Using the records below, quote only the span that opens with the line containing "## Running a Rust program" and closes with the line containing "Contains train models", exactly and inclusively.

(Plain-text document sources)
== == ==
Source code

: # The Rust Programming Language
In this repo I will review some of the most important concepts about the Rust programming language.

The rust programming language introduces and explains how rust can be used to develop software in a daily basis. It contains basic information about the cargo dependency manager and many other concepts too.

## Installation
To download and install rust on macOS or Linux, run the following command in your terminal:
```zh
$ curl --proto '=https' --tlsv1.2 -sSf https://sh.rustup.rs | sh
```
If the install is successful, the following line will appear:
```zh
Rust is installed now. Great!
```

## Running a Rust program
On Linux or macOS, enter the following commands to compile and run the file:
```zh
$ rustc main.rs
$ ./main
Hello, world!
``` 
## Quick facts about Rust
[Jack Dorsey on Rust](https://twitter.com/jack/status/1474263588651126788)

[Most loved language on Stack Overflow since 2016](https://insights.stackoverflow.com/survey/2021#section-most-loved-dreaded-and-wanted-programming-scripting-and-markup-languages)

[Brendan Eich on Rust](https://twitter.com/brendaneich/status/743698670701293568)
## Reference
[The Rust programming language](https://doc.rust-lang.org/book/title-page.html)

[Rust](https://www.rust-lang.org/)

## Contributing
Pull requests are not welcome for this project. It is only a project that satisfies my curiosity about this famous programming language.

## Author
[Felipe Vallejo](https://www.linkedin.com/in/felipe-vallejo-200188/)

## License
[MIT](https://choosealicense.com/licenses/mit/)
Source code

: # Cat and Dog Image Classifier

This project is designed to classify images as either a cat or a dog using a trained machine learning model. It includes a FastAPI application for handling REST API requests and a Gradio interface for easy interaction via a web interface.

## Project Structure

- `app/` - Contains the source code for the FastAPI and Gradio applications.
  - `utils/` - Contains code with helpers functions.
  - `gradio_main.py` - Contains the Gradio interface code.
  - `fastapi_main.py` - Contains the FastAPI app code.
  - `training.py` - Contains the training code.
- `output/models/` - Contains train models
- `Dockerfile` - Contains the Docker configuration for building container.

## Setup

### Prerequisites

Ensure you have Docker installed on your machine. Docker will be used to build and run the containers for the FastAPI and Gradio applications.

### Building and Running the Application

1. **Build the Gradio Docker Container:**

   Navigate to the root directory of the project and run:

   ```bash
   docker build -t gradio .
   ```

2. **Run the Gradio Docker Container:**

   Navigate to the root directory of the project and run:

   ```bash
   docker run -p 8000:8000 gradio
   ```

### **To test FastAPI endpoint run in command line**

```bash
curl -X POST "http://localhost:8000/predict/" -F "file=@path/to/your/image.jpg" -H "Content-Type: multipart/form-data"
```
== == ==
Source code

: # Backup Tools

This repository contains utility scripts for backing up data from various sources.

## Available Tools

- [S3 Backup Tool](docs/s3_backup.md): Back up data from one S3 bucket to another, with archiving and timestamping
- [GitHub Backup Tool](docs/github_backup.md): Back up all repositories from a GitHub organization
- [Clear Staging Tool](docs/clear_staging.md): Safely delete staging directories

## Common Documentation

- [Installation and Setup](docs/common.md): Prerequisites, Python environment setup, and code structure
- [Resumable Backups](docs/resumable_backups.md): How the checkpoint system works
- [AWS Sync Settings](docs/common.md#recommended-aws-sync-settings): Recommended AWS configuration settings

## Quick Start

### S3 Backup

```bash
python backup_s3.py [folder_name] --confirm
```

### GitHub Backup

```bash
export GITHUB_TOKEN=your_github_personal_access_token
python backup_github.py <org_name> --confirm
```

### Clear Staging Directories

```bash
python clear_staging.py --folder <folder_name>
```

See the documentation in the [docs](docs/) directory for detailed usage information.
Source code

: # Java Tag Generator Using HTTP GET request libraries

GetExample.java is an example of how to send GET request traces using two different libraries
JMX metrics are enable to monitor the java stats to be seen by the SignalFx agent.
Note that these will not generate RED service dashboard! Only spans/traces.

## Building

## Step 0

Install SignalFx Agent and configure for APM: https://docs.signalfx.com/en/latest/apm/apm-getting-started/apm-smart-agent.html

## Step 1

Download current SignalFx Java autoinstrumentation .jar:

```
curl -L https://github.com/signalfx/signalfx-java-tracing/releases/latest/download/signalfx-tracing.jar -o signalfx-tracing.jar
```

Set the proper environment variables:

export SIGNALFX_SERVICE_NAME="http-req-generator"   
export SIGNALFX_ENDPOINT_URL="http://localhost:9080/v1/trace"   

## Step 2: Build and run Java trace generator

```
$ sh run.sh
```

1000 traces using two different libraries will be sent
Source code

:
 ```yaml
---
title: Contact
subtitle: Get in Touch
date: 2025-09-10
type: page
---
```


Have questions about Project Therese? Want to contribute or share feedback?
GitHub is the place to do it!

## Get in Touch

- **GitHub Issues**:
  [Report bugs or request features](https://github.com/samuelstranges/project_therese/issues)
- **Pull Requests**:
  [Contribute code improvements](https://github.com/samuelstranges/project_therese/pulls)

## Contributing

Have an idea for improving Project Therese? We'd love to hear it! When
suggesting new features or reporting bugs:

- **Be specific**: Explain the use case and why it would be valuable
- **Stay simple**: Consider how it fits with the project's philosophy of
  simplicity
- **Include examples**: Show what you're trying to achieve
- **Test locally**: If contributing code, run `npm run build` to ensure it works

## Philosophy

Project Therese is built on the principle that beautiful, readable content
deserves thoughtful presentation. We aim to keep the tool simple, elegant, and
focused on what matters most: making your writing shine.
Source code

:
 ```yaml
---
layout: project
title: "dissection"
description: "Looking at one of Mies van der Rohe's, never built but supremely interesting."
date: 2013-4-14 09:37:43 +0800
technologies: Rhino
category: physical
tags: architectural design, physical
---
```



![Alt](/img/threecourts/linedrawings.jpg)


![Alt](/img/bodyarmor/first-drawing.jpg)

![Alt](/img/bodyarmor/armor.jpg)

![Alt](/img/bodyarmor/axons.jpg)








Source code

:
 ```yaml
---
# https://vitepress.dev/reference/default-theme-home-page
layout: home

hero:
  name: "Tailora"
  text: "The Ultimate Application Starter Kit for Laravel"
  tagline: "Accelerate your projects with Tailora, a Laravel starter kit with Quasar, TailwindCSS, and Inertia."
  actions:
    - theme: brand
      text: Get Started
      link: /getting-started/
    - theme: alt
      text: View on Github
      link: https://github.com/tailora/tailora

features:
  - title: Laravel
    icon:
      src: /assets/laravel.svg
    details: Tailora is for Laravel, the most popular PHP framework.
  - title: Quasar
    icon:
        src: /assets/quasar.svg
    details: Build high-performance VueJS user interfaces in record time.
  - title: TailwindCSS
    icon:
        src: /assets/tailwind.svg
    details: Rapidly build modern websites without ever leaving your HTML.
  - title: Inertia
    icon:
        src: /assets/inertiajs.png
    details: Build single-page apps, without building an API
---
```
== == ==
Response below
## Running a Rust program
On Linux or macOS, enter the following commands to compile and run the file:
```zh
$ rustc main.rs
$ ./main
Hello, world!
``` 
## Quick facts about Rust
[Jack Dorsey on Rust](https://twitter.com/jack/status/1474263588651126788)

[Most loved language on Stack Overflow since 2016](https://insights.stackoverflow.com/survey/2021#section-most-loved-dreaded-and-wanted-programming-scripting-and-markup-languages)

[Brendan Eich on Rust](https://twitter.com/brendaneich/status/743698670701293568)
## Reference
[The Rust programming language](https://doc.rust-lang.org/book/title-page.html)

[Rust](https://www.rust-lang.org/)

## Contributing
Pull requests are not welcome for this project. It is only a project that satisfies my curiosity about this famous programming language.

## Author
[Felipe Vallejo](https://www.linkedin.com/in/felipe-vallejo-200188/)

## License
[MIT](https://choosealicense.com/licenses/mit/)
Source code

: # Cat and Dog Image Classifier

This project is designed to classify images as either a cat or a dog using a trained machine learning model. It includes a FastAPI application for handling REST API requests and a Gradio interface for easy interaction via a web interface.

## Project Structure

- `app/` - Contains the source code for the FastAPI and Gradio applications.
  - `utils/` - Contains code with helpers functions.
  - `gradio_main.py` - Contains the Gradio interface code.
  - `fastapi_main.py` - Contains the FastAPI app code.
  - `training.py` - Contains the training code.
- `output/models/` - Contains train models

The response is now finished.